▸ **EXERCISE MATERIAL**:
○ ○ ○ ○ ○
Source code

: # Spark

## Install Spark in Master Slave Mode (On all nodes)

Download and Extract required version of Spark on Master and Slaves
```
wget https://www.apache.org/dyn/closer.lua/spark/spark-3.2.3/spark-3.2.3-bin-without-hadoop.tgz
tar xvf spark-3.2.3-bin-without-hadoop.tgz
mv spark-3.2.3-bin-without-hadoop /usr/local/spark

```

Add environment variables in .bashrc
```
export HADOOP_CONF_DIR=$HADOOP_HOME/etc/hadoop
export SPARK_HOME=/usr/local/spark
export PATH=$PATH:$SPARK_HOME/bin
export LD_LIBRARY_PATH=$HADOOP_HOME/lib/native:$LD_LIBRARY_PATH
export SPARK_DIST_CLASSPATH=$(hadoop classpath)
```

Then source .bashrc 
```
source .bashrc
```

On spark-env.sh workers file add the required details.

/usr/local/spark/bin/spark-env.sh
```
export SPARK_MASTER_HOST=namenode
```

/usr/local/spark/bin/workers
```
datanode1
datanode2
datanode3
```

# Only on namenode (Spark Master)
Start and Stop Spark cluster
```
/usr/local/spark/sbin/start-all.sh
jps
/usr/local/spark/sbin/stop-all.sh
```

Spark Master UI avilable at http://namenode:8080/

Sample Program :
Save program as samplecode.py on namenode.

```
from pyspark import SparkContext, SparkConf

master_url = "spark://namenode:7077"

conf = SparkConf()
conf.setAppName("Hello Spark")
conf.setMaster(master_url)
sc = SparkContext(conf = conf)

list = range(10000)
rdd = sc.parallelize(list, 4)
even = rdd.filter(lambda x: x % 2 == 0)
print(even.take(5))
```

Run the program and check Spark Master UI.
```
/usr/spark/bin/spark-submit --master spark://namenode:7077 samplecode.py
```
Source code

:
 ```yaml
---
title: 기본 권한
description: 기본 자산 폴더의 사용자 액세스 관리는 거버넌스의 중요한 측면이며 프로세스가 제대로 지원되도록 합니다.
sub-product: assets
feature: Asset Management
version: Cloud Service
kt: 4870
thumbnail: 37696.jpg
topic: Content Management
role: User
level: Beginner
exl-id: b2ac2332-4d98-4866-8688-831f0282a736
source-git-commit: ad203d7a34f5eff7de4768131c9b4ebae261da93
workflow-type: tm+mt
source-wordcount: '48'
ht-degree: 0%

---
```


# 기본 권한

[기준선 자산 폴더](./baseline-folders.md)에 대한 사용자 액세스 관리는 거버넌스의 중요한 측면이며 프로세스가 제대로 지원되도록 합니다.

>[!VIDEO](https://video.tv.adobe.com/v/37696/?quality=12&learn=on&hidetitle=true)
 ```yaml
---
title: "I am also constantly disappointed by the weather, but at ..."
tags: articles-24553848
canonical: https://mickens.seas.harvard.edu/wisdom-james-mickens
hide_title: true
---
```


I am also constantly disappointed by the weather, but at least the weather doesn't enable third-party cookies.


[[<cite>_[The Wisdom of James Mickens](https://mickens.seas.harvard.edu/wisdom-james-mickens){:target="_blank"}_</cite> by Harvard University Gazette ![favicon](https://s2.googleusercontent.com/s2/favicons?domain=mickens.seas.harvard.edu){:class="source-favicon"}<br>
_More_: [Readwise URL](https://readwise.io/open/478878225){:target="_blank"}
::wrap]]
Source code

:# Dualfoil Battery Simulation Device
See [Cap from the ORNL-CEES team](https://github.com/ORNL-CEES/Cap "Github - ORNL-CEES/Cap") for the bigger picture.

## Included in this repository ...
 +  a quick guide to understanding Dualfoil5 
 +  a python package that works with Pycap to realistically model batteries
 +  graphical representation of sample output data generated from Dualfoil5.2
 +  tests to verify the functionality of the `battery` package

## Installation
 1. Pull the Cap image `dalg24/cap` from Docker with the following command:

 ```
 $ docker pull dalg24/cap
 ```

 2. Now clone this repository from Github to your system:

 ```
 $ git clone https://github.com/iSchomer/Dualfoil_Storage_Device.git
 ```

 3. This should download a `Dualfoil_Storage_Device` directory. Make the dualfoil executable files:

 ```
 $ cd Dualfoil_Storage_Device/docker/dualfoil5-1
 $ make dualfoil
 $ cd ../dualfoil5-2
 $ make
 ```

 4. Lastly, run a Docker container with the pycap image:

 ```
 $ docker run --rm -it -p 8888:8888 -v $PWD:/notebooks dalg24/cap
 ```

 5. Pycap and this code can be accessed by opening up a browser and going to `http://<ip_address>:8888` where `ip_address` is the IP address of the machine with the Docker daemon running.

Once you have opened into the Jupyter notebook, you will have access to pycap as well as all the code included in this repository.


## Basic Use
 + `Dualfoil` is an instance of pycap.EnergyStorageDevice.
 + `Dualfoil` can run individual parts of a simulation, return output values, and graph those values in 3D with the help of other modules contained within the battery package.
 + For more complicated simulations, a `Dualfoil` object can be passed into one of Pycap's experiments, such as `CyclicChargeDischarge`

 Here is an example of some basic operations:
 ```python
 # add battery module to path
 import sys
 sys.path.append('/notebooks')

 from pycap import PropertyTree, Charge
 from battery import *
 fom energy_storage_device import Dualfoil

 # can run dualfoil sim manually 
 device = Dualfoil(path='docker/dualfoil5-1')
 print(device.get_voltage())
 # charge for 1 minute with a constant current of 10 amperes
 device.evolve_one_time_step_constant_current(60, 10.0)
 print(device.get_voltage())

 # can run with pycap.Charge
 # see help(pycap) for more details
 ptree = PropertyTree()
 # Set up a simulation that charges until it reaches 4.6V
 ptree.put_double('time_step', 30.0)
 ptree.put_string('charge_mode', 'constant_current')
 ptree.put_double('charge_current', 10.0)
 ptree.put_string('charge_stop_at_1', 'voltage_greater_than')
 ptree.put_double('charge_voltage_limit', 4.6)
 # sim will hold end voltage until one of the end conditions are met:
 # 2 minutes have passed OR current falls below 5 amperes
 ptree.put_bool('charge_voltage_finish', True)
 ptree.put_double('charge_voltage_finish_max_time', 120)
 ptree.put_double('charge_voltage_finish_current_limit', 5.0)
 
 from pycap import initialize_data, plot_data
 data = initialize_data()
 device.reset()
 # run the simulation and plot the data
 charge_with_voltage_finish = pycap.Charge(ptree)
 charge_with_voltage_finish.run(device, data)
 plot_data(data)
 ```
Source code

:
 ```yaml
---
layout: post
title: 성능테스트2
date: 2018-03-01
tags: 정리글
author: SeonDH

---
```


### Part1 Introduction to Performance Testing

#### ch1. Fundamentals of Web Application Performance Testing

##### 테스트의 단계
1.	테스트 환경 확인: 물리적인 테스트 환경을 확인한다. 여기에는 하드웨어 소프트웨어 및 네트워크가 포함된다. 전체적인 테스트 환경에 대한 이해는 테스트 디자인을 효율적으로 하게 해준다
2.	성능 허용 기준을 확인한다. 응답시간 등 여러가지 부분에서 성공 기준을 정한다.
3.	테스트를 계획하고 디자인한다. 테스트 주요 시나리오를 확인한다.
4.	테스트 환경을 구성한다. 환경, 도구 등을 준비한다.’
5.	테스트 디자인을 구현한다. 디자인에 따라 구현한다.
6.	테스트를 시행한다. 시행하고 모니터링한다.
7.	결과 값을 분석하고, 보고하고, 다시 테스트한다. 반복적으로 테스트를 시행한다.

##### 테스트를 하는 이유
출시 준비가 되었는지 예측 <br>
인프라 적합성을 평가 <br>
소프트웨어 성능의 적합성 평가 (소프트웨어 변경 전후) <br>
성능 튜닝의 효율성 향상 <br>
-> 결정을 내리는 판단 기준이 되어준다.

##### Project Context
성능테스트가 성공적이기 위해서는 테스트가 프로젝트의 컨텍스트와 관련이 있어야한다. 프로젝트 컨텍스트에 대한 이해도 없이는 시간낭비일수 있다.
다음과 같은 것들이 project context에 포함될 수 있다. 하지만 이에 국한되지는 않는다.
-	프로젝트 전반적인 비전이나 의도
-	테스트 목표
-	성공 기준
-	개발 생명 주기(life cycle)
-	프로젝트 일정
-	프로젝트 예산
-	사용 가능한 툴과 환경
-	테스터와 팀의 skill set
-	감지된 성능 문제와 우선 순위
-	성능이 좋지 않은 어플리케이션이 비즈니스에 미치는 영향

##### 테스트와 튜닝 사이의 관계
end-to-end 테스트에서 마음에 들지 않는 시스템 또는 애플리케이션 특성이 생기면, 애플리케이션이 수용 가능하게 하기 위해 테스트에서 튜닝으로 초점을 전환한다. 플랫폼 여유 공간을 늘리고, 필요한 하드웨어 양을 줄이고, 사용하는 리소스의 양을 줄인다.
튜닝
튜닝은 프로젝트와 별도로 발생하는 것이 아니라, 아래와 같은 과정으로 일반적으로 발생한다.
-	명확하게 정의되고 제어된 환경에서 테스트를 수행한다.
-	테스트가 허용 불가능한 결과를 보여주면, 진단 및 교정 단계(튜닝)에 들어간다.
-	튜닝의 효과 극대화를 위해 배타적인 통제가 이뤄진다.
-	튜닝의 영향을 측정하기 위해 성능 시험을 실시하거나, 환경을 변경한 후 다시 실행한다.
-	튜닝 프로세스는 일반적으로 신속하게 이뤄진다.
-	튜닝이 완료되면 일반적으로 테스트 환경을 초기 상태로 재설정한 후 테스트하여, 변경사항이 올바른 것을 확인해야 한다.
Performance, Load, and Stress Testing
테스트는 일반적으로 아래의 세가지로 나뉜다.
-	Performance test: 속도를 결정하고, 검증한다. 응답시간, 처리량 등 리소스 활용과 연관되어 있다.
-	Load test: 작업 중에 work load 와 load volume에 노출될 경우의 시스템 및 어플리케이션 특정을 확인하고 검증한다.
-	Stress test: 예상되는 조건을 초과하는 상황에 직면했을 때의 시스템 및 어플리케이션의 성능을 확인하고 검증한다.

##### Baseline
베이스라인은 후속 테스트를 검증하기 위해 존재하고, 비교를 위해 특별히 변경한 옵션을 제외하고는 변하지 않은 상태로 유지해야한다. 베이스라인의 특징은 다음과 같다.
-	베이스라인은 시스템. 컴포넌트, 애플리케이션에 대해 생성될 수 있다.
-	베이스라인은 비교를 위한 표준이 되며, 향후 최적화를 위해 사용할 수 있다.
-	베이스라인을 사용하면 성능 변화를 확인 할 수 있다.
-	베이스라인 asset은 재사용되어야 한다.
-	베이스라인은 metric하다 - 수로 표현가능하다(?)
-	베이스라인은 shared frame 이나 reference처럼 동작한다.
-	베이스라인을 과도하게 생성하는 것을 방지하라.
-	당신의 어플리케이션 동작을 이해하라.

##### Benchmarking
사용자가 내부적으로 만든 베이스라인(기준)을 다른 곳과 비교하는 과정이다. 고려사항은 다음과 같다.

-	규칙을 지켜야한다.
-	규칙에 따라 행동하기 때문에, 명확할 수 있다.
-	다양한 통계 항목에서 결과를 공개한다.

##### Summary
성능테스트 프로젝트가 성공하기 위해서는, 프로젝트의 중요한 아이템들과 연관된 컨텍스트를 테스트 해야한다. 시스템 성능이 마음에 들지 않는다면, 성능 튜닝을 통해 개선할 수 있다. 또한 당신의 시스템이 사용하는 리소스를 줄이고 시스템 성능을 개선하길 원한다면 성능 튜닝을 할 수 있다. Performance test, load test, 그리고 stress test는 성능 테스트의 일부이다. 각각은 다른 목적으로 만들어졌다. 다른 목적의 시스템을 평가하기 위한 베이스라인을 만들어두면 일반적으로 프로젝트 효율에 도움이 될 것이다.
○ ○ ○ ○ ○
▸ **TASK PROMPT**: In the data above, find each line where the string "image" appears, then copy it.

▸ **ANSWER TO THIS PROBLEM**:
 1. Pull the Cap image `dalg24/cap` from Docker with the following command:
 4. Lastly, run a Docker container with the pycap image:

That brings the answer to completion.